Bündnis für Zukunftssicherung Keine Streiks bei der Bahn

Frankfurt/Main (AP). Ein milliardenschwerer Sozialfonds soll die Deutsche Bahn AG rasch wettbewerbsfähig machen. Vorstand und Gewerkschaften vereinbarten bei einem Spitzengespräch am späten Mittwochabend in Frankfurt am Main zudem, den Verzicht auf betriebsbedingte Kündigungen bis Ende 2004 zu verlängern. Der Vorsitzende der Gewerkschaft Transnet, Norbert Hansen, sagte, der Fonds verhindere Einkommenskürzungen und entlaste zugleich die Bahn um Personalkosten von fast 800 Millionen Mark jährlich.

Einzelheiten sollen in den nächsten Wochen ausgehandelt werden. Bahnchef Hartmut Mehdorn sprach nach den fünfstündigen Verhandlungen von einem Durchbruch. "Durch diesen Fonds kann die Bahn als Wirtschaftsunternehmen ab 2001 sofort marktwirtschaftlicher handeln und ist nicht auf einen langwierigen Prozess bis 2004 angewiesen."

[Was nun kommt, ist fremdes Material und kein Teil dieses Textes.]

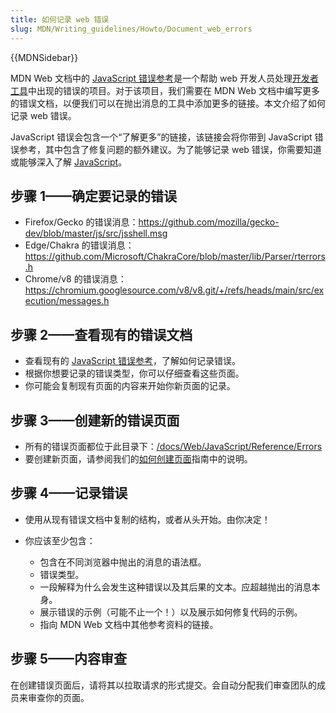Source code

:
 ```yaml
---
title: 如何记录 web 错误
slug: MDN/Writing_guidelines/Howto/Document_web_errors
---
```


{{MDNSidebar}}

MDN Web 文档中的 [JavaScript 错误参考](/zh-CN/docs/Web/JavaScript/Reference/Errors)是一个帮助 web 开发人员处理[开发者工具](https://firefox-source-docs.mozilla.org/devtools-user/web_console/index.html)中出现的错误的项目。对于该项目，我们需要在 MDN Web 文档中编写更多的错误文档，以便我们可以在抛出消息的工具中添加更多的链接。本文介绍了如何记录 web 错误。

JavaScript 错误会包含一个“了解更多”的链接，该链接会将你带到 JavaScript 错误参考，其中包含了修复问题的额外建议。为了能够记录 web 错误，你需要知道或能够深入了解 [JavaScript](/zh-CN/docs/Web/JavaScript)。

## 步骤 1——确定要记录的错误

- Firefox/Gecko 的错误消息：<https://github.com/mozilla/gecko-dev/blob/master/js/src/jsshell.msg>
- Edge/Chakra 的错误消息：<https://github.com/Microsoft/ChakraCore/blob/master/lib/Parser/rterrors.h>
- Chrome/v8 的错误消息：<https://chromium.googlesource.com/v8/v8.git/+/refs/heads/main/src/execution/messages.h>

## 步骤 2——查看现有的错误文档

- 查看现有的 [JavaScript 错误参考](/zh-CN/docs/Web/JavaScript/Reference/Errors)，了解如何记录错误。
- 根据你想要记录的错误类型，你可以仔细查看这些页面。
- 你可能会复制现有页面的内容来开始你新页面的记录。

## 步骤 3——创建新的错误页面

- 所有的错误页面都位于此目录下：[/docs/Web/JavaScript/Reference/Errors](/zh-CN/docs/Web/JavaScript/Reference/Errors)
- 要创建新页面，请参阅我们的[如何创建页面](/zh-CN/docs/MDN/Writing_guidelines/Howto/Creating_moving_deleting)指南中的说明。

## 步骤 4——记录错误

- 使用从现有错误文档中复制的结构，或者从头开始。由你决定！
- 你应该至少包含：

  - 包含在不同浏览器中抛出的消息的语法框。
  - 错误类型。
  - 一段解释为什么会发生这种错误以及其后果的文本。应超越抛出的消息本身。
  - 展示错误的示例（可能不止一个！）以及展示如何修复代码的示例。
  - 指向 MDN Web 文档中其他参考资料的链接。

## 步骤 5——内容审查

在创建错误页面后，请将其以拉取请求的形式提交。会自动分配我们审查团队的成员来审查你的页面。

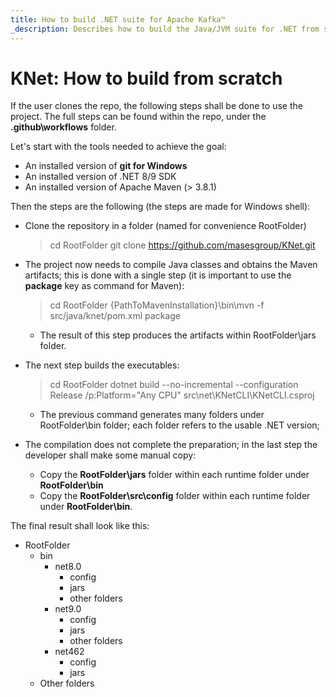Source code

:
 ```yaml
---
title: How to build .NET suite for Apache Kafka™
_description: Describes how to build the Java/JVM suite for .NET from scatch
---
```


# KNet: How to build from scratch

If the user clones the repo, the following steps shall be done to use the project. The full steps can be found within the repo, under the **.github\workflows** folder.

Let's start with the tools needed to achieve the goal:
* An installed version of __git for Windows__
* An installed version of .NET 8/9 SDK
* An installed version of Apache Maven (> 3.8.1)

Then the steps are the following (the steps are made for Windows shell):

* Clone the repository in a folder (named for convenience RootFolder)

  > cd RootFolder
  > git clone https://github.com/masesgroup/KNet.git
  >

* The project now needs to compile Java classes and obtains the Maven artifacts; this is done with a single step (it is important to use the **package** key as command for Maven):

  > cd RootFolder
  > {PathToMavenInstallation}\bin\mvn -f src/java/knet/pom.xml package
  >

  * The result of this step produces the artifacts within RootFolder\jars folder.

* The next step builds the executables:

  > cd RootFolder
  > dotnet build --no-incremental --configuration Release /p:Platform="Any CPU" src\net\KNetCLI\KNetCLI.csproj
  >

  * The previous command generates many folders under RootFolder\bin folder; each folder refers to the usable .NET version;
* The compilation does not complete the preparation; in the last step the developer shall make some manual copy:
  * Copy the **RootFolder\jars** folder within each runtime folder under **RootFolder\bin**
  * Copy the **RootFolder\src\config** folder within each runtime folder under **RootFolder\bin**.
  
The final result shall look like this:
* RootFolder
  * bin
    * net8.0
      * config
	  * jars
	  * other folders
    * net9.0
      * config
	  * jars
	  * other folders
    * net462
      * config
	  * jars
  * Other folders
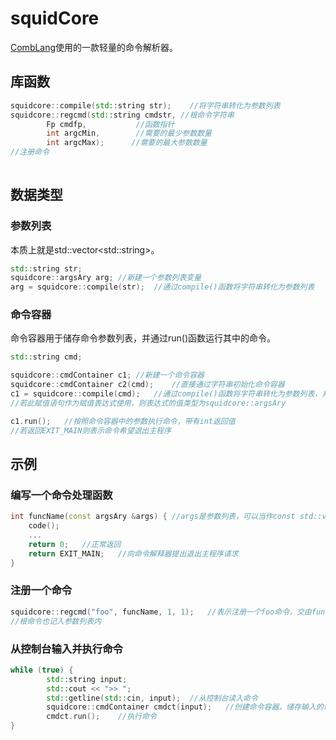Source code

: # squidCore

[CombLang](https://github.com/MineCommanderCN/combLang)使用的一款轻量的命令解析器。

## 库函数

```c++
squidcore::compile(std::string str);	//将字符串转化为参数列表
squidcore::regcmd(std::string cmdstr, //根命令字符串
        Fp cmdfp,           //函数指针
        int argcMin,        //需要的最少参数数量
        int argcMax);	   //需要的最大参数数量
//注册命令
        
```

## 数据类型

### 参数列表

本质上就是std::vector\<std::string\>。

```c++
std::string str;
squidcore::argsAry arg;	//新建一个参数列表变量
arg = squidcore::compile(str);	//通过compile()函数将字符串转化为参数列表
```

### 命令容器

命令容器用于储存命令参数列表，并通过run()函数运行其中的命令。

```c++
std::string cmd;

squidcore::cmdContainer c1;	//新建一个命令容器
squidcore::cmdContainer c2(cmd);	//直接通过字符串初始化命令容器
c1 = squidcore::compile(cmd);	//通过compile()函数将字符串转化为参数列表，并赋值给命令容器
//若此赋值语句作为赋值表达式使用，则表达式的值类型为squidcore::argsAry

c1.run();	//按照命令容器中的参数执行命令，带有int返回值
//若返回EXIT_MAIN则表示命令希望退出主程序
```

## 示例

### 编写一个命令处理函数

```c++
int funcName(const argsAry &args) {	//args是参数列表，可以当作const std::vector<std::string>使用
    code();
    ...
    return 0;	//正常返回
    return EXIT_MAIN;	//向命令解释器提出退出主程序请求
}
```

### 注册一个命令

```c++
squidcore::regcmd("foo", funcName, 1, 1);	//表示注册一个foo命令，交由funcName(args)参数处理，参数数量为(1,1)
//根命令也记入参数列表内
```

### 从控制台输入并执行命令

```c++
while (true) {
		std::string input;
		std::cout << ">> ";
		std::getline(std::cin, input);	//从控制台读入命令
		squidcore::cmdContainer cmdct(input);	//创建命令容器，储存输入的命令参数列表
		cmdct.run();	//执行命令
}
```

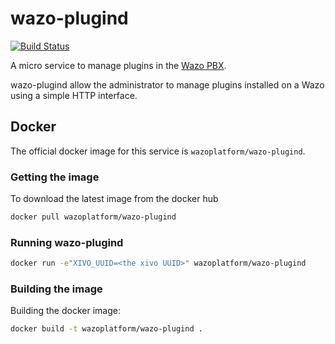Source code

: # wazo-plugind

[![Build Status](https://jenkins.wazo.community/buildStatus/icon?job=wazo-plugind)](https://jenkins.wazo.community/job/wazo-plugind)

A micro service to manage plugins in the [Wazo PBX](http://wazo.community).

wazo-plugind allow the administrator to manage plugins installed on a Wazo using
a simple HTTP interface.

## Docker

The official docker image for this service is `wazoplatform/wazo-plugind`.

### Getting the image

To download the latest image from the docker hub

```sh
docker pull wazoplatform/wazo-plugind
```

### Running wazo-plugind

```sh
docker run -e"XIVO_UUID=<the xivo UUID>" wazoplatform/wazo-plugind
```

### Building the image

Building the docker image:

```sh
docker build -t wazoplatform/wazo-plugind .
```
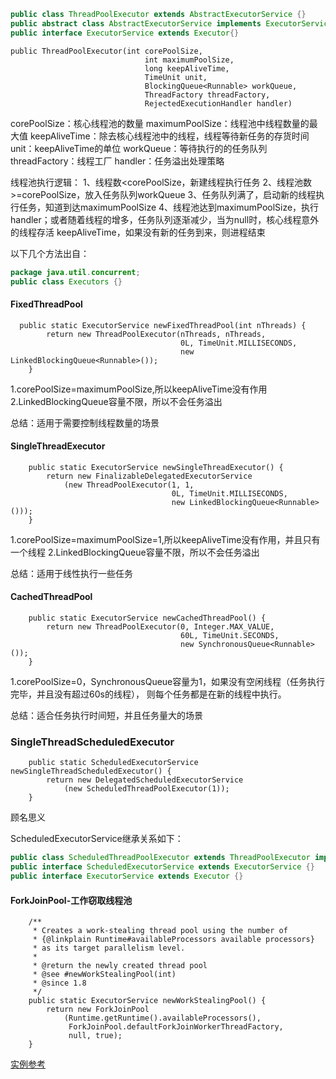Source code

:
 ```java
public class ThreadPoolExecutor extends AbstractExecutorService {}
public abstract class AbstractExecutorService implements ExecutorService {}
public interface ExecutorService extends Executor{}


```
```
public ThreadPoolExecutor(int corePoolSize,
                              int maximumPoolSize,
                              long keepAliveTime,
                              TimeUnit unit,
                              BlockingQueue<Runnable> workQueue,
                              ThreadFactory threadFactory,
                              RejectedExecutionHandler handler)
```
corePoolSize：核心线程池的数量
maximumPoolSize：线程池中线程数量的最大值
keepAliveTime：除去核心线程池中的线程，线程等待新任务的存货时间
unit：keepAliveTime的单位
workQueue：等待执行的的任务队列
threadFactory：线程工厂
handler：任务溢出处理策略

线程池执行逻辑：
1、线程数<corePoolSize，新建线程执行任务
2、线程池数>=corePoolSize，放入任务队列workQueue
3、任务队列满了，启动新的线程执行任务，知道到达maximumPoolSize
4、线程池达到maximumPoolSize，执行handler；或者随着线程的增多，任务队列逐渐减少，当为null时，核心线程意外的线程存活
keepAliveTime，如果没有新的任务到来，则进程结束

以下几个方法出自：
```java
package java.util.concurrent;
public class Executors {}
```
#### FixedThreadPool
```
  public static ExecutorService newFixedThreadPool(int nThreads) {
        return new ThreadPoolExecutor(nThreads, nThreads,
                                      0L, TimeUnit.MILLISECONDS,
                                      new LinkedBlockingQueue<Runnable>());
    }
```
1.corePoolSize=maximumPoolSize,所以keepAliveTime没有作用
2.LinkedBlockingQueue容量不限，所以不会任务溢出

总结：适用于需要控制线程数量的场景

#### SingleThreadExecutor
```
    public static ExecutorService newSingleThreadExecutor() {
        return new FinalizableDelegatedExecutorService
            (new ThreadPoolExecutor(1, 1,
                                    0L, TimeUnit.MILLISECONDS,
                                    new LinkedBlockingQueue<Runnable>()));
    }
```
1.corePoolSize=maximumPoolSize=1,所以keepAliveTime没有作用，并且只有一个线程
2.LinkedBlockingQueue容量不限，所以不会任务溢出

总结：适用于线性执行一些任务

#### CachedThreadPool
```
    public static ExecutorService newCachedThreadPool() {
        return new ThreadPoolExecutor(0, Integer.MAX_VALUE,
                                      60L, TimeUnit.SECONDS,
                                      new SynchronousQueue<Runnable>());
    }
```
1.corePoolSize=0，SynchronousQueue容量为1，如果没有空闲线程（任务执行完毕，并且没有超过60s的线程），
则每个任务都是在新的线程中执行。

总结：适合任务执行时间短，并且任务量大的场景

### SingleThreadScheduledExecutor
```
    public static ScheduledExecutorService newSingleThreadScheduledExecutor() {
        return new DelegatedScheduledExecutorService
            (new ScheduledThreadPoolExecutor(1));
    }

```
顾名思义

ScheduledExecutorService继承关系如下：
```java
public class ScheduledThreadPoolExecutor extends ThreadPoolExecutor implements ScheduledExecutorService{} 
public interface ScheduledExecutorService extends ExecutorService {}
public interface ExecutorService extends Executor {}
```
#### ForkJoinPool-工作窃取线程池
```
    /**
     * Creates a work-stealing thread pool using the number of
     * {@linkplain Runtime#availableProcessors available processors}
     * as its target parallelism level.
     *
     * @return the newly created thread pool
     * @see #newWorkStealingPool(int)
     * @since 1.8
     */
    public static ExecutorService newWorkStealingPool() {
        return new ForkJoinPool
            (Runtime.getRuntime().availableProcessors(),
             ForkJoinPool.defaultForkJoinWorkerThreadFactory,
             null, true);
    }

```
[实例参考](../kotlin/concurrency/scan_file/ForkJoinPool.md)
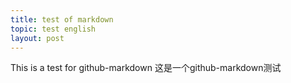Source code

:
 ```yaml
---
title: test of markdown
topic: test english
layout: post
---
```

This is a test for github-markdown
这是一个github-markdown测试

In den Fonds sollen "Altlasten" des Unternehmens aus Zeiten der Bundesbahn abgewälzt werden: Noch rund 90.000 Beschäftigte erhalten nach Transnet-Angaben derzeit so genannte Besitzstand wahrende Zulagen von 100 bis 1.000 Mark monatlich. Eine ähnliche Regelung wie die jetzt angestrebte gibt es bereits für die 80.000 Bahn-Beamten. Für deren Zulagen kommt das Bundeseisenbahnvermögen auf.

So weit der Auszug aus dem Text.